What makes decomposition essential for life on earth?
Decomposition ensures that carbon can be continually recycled into the soil and made available for life.
Process of combustion
• Transfers carbon stored in living, dead or decomposed biomass (including peaty soils) to the atmosphere by burning.
• Combustion occurs when any organic material is reacted (burned) in the presence of oxygen to give off CO2, water and energy.
• The organic material includes any vegetation or fossil fuel such as natural gas (methane), oil or coal.
• Wildfires cause carbon flow.
Weathering in carbon cycle
• Chemical weathering transfers carbon from the atmosphere to the hydrosphere and biosphere.
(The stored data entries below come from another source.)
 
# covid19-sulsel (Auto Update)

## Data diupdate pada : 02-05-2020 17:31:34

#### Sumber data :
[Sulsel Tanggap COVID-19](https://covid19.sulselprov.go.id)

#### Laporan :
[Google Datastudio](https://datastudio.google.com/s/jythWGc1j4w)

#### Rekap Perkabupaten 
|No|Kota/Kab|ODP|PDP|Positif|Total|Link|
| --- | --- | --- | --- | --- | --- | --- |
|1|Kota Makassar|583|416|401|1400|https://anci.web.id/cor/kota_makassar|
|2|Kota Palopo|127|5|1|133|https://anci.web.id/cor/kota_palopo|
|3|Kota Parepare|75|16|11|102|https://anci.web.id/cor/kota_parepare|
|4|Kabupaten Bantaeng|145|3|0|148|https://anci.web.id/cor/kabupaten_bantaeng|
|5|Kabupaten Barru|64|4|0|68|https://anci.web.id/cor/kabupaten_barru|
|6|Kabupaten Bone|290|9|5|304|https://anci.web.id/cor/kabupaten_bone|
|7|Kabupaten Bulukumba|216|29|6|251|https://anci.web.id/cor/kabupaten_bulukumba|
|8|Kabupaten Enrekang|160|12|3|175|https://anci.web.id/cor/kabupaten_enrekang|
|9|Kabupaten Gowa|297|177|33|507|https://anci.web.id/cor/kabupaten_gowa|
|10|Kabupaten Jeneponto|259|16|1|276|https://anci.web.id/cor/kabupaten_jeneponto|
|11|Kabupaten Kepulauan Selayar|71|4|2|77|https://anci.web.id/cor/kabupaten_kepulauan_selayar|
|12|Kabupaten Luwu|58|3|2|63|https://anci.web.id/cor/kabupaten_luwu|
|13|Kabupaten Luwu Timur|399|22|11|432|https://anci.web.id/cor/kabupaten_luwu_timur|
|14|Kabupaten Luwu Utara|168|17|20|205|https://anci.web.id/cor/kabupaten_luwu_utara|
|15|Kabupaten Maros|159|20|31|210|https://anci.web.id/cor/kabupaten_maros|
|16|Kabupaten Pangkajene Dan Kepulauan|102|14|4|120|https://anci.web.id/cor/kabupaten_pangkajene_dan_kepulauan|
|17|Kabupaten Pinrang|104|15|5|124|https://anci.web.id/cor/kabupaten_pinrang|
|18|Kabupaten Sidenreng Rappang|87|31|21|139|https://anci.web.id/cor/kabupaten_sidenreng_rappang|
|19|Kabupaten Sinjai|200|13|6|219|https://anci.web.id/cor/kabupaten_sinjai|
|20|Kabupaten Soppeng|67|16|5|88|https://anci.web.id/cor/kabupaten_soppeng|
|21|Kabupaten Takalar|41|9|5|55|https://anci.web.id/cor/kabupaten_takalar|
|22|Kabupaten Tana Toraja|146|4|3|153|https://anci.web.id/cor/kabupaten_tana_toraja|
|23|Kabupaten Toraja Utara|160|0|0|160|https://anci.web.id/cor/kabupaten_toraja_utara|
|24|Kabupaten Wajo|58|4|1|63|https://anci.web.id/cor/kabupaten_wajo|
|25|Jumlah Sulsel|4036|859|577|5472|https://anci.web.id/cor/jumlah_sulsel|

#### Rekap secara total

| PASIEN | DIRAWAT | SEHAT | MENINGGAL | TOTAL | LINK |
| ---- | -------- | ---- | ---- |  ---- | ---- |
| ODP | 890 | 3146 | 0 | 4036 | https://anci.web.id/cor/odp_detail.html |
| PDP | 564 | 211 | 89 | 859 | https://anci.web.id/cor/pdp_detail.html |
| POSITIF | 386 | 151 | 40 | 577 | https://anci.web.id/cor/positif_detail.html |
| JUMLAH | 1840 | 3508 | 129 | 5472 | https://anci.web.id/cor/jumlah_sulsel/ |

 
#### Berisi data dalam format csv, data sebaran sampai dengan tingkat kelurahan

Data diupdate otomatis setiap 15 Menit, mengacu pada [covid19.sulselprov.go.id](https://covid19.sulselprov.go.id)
• Atmospheric carbon reacts with water vapour to form a mildly carbonic acid. When this acid rain falls onto rocks, a chemical reaction occurs which dissolves the rocks. The molecules resulting from this reaction may be washed into the sea. Here they react with CO2 dissolved in the water to form calcium carbonate, which is used by sea creatures, e.g. to make their shells.
Processes involved in natural sequestration of carbon
• Carbon from the atmosphere can be sequestered (captured and held) in sedimentary rocks or as fossil fuels. This effectively puts carbon into long-tern storage.
• The process begins with the transfer of carbon from the atmosphere to vegetation during photosynthesis and then to the soil during decomposition. Weathering also transfers carbon to the soil. Once in the soil carbon can transfer to the oceans via the water cycle where is can accumulate of the sea bed and become sedimentary rock through the process of burial and compaction.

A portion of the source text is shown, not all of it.